**Your objective**
Please set down the data word for word; images do not go in the copy.

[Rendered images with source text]
--- START ---
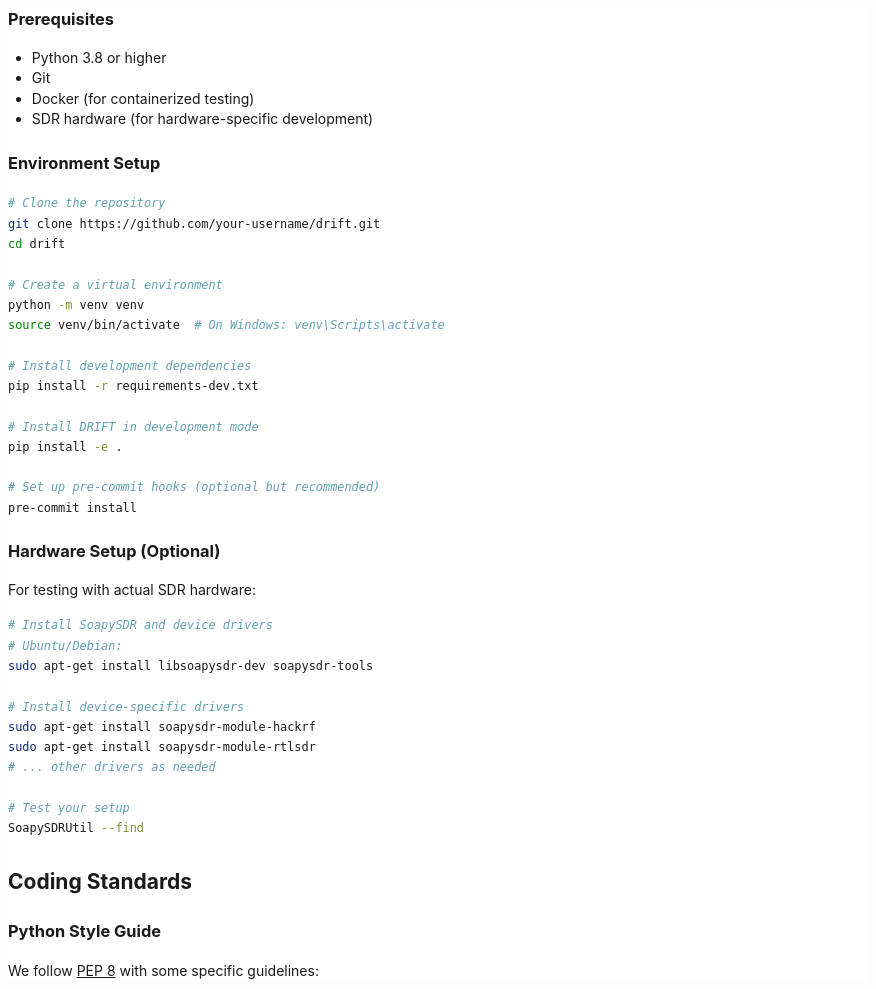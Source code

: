 ### Prerequisites

- Python 3.8 or higher
- Git
- Docker (for containerized testing)
- SDR hardware (for hardware-specific development)

### Environment Setup

```bash
# Clone the repository
git clone https://github.com/your-username/drift.git
cd drift

# Create a virtual environment
python -m venv venv
source venv/bin/activate  # On Windows: venv\Scripts\activate

# Install development dependencies
pip install -r requirements-dev.txt

# Install DRIFT in development mode
pip install -e .

# Set up pre-commit hooks (optional but recommended)
pre-commit install
```

### Hardware Setup (Optional)

For testing with actual SDR hardware:

```bash
# Install SoapySDR and device drivers
# Ubuntu/Debian:
sudo apt-get install libsoapysdr-dev soapysdr-tools

# Install device-specific drivers
sudo apt-get install soapysdr-module-hackrf
sudo apt-get install soapysdr-module-rtlsdr
# ... other drivers as needed

# Test your setup
SoapySDRUtil --find
```

## Coding Standards

### Python Style Guide

We follow [PEP 8](https://pep8.org/) with some specific guidelines:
--- END ---
**Output for this exercise**
Source code

: ### Prerequisites

- Python 3.8 or higher
- Git
- Docker (for containerized testing)
- SDR hardware (for hardware-specific development)

### Environment Setup

```bash
# Clone the repository
git clone https://github.com/your-username/drift.git
cd drift

# Create a virtual environment
python -m venv venv
source venv/bin/activate  # On Windows: venv\Scripts\activate

# Install development dependencies
pip install -r requirements-dev.txt

# Install DRIFT in development mode
pip install -e .

# Set up pre-commit hooks (optional but recommended)
pre-commit install
```

### Hardware Setup (Optional)

For testing with actual SDR hardware:

```bash
# Install SoapySDR and device drivers
# Ubuntu/Debian:
sudo apt-get install libsoapysdr-dev soapysdr-tools

# Install device-specific drivers
sudo apt-get install soapysdr-module-hackrf
sudo apt-get install soapysdr-module-rtlsdr
# ... other drivers as needed

# Test your setup
SoapySDRUtil --find
```

## Coding Standards

### Python Style Guide

We follow [PEP 8](https://pep8.org/) with some specific guidelines:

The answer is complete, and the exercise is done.